A Shrewdness of Apes

An Okie teacher banished to the Midwest. "Education is not the filling a bucket but the lighting of a fire."-- William Butler Yeats

Friday, March 16, 2007

Teacher tricks number 2: Bias: like a liver, everyone's got one

I got the nicest complement from several of my students today. They said that they thought I was the least-biased teacher in the social studies department.

I was honestly touched. They're wrong of course, but I still was touched. Bear with me, now, while I explain.

A few weeks ago, I was called into another class where a discussion was going on regarding teacher bias. The sub in the class was a retired colleague of mine who adores stirring things up. He excels at classes that are dependent upon discussion, and then he probes and challenges students' assumptions and knee-jerk reactions. They may get heated up at first, but later they realize that they have been forced to actually consider their positions. It's an ancient teaching technique-- I believe a fellow named Socrates (pronounced "Sock-rat-ees," NOT "Sow-krayts," if you please) was a master at it back in the day, REALLY "Old-School." Of course, this teaching method did not end happily for him, which is why I personally do not believe it to be a wise way to conduct one's business, but to each his or her own, I always say. At least the students in the class couldn't get their hands on any hemlock anytime soon, so I guess my friend is safe, at least for the time being.

Anyway, the kids in that class asked if teachers should be biased. I answered that that was not the correct question. The correct question should be, "Should teachers force their biases upon their students?" And my answer is "Absolutely NOT."
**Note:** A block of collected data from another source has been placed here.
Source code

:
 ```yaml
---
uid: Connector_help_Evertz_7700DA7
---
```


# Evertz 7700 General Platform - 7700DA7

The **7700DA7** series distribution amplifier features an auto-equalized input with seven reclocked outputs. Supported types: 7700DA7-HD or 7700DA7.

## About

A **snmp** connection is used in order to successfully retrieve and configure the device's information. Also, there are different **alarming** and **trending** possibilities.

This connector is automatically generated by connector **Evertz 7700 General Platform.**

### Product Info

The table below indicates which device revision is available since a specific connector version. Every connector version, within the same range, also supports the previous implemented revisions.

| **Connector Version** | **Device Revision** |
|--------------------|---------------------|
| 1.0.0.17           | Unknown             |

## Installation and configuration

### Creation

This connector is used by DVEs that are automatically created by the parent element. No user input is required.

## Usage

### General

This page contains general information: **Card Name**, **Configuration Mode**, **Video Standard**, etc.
Here's the thing: back at the turn of the century, many historians believed they could write objective history and strip all agendas or biases from their work. Just the facts, Ma'am. The Sergeant Joe Friday school of historicism.
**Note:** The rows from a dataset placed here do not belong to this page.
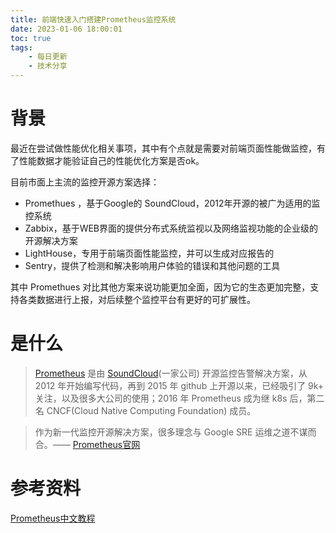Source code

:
 ```yaml
---
title: 前端快速入门搭建Prometheus监控系统
date: 2023-01-06 18:00:01
toc: true
tags:
    - 每日更新
    - 技术分享
---
```


# 背景

最近在尝试做性能优化相关事项，其中有个点就是需要对前端页面性能做监控，有了性能数据才能验证自己的性能优化方案是否ok。

目前市面上主流的监控开源方案选择：

- Promethues ，基于Google的 SoundCloud，2012年开源的被广为适用的监控系统
- Zabbix，基于WEB界面的提供分布式系统监视以及网络监视功能的企业级的开源解决方案
- LightHouse，专用于前端页面性能监控，并可以生成对应报告的
- Sentry，提供了检测和解决影响用户体验的错误和其他问题的工具

其中 Promethues 对比其他方案来说功能更加全面，因为它的生态更加完整，支持各类数据进行上报，对后续整个监控平台有更好的可扩展性。

<!-- more -->

# 是什么

> [Prometheus](https://prometheus.io/) 是由 [SoundCloud](https://soundcloud.com/)(一家公司) 开源监控告警解决方案，从 2012 年开始编写代码，再到 2015 年 github 上开源以来，已经吸引了 9k+ 关注，以及很多大公司的使用；2016 年 Prometheus 成为继 k8s 后，第二名 CNCF(Cloud Native Computing Foundation) 成员。

> 作为新一代监控开源解决方案，很多理念与 Google SRE 运维之道不谋而合。—— [Prometheus官网](https://prometheus.io/)




# 参考资料

[Prometheus中文教程](https://yunlzheng.gitbook.io/prometheus-book/)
One of my young colleagues walked by, and they asked him the same thing. "Teachers should not reveal their biases in the classroom," he opined (see?). "I keep my opinions to myself when I teach."

Those Progressive historians (and my young friend) were kidding themselves. Everyone is biased. One's biases and preferences inform a thousand small decisions one makes every day. There is no such thing as a non-biased person. I am sure MYF doesn't realize it-- because he honestly believes that he doesn't opine while in front of a class full of semi-eager young minds.

But he does.

The KEY is to recognize one's own biases, and compensate for them so that one presents a balanced picture to allow one's students to truly examine what they do or do not believe, and evaluate for themselves. I know my biases, and I know my tendencies. I deliberately and continuously labor to compensate for them when I am teaching. It helps that I hold mostly moderate view-- which doesn't mean I don't have opinions (Hahahaha! That's a laugh!), it just means that I decide different issues upon their own merit rather than through slavish adherence to some overarching, externally imposed label. For instance, I am certainly opposed to illegal immigration, but I'm not an advocate of slamming the torch of Lady Liberty across the harbor, either, as long as people follow the law. We all came here from somewhere else, after all. But illegal immigration depresses wages and allows the illegal immigrants to be unable to demand equitable treatment from their employers.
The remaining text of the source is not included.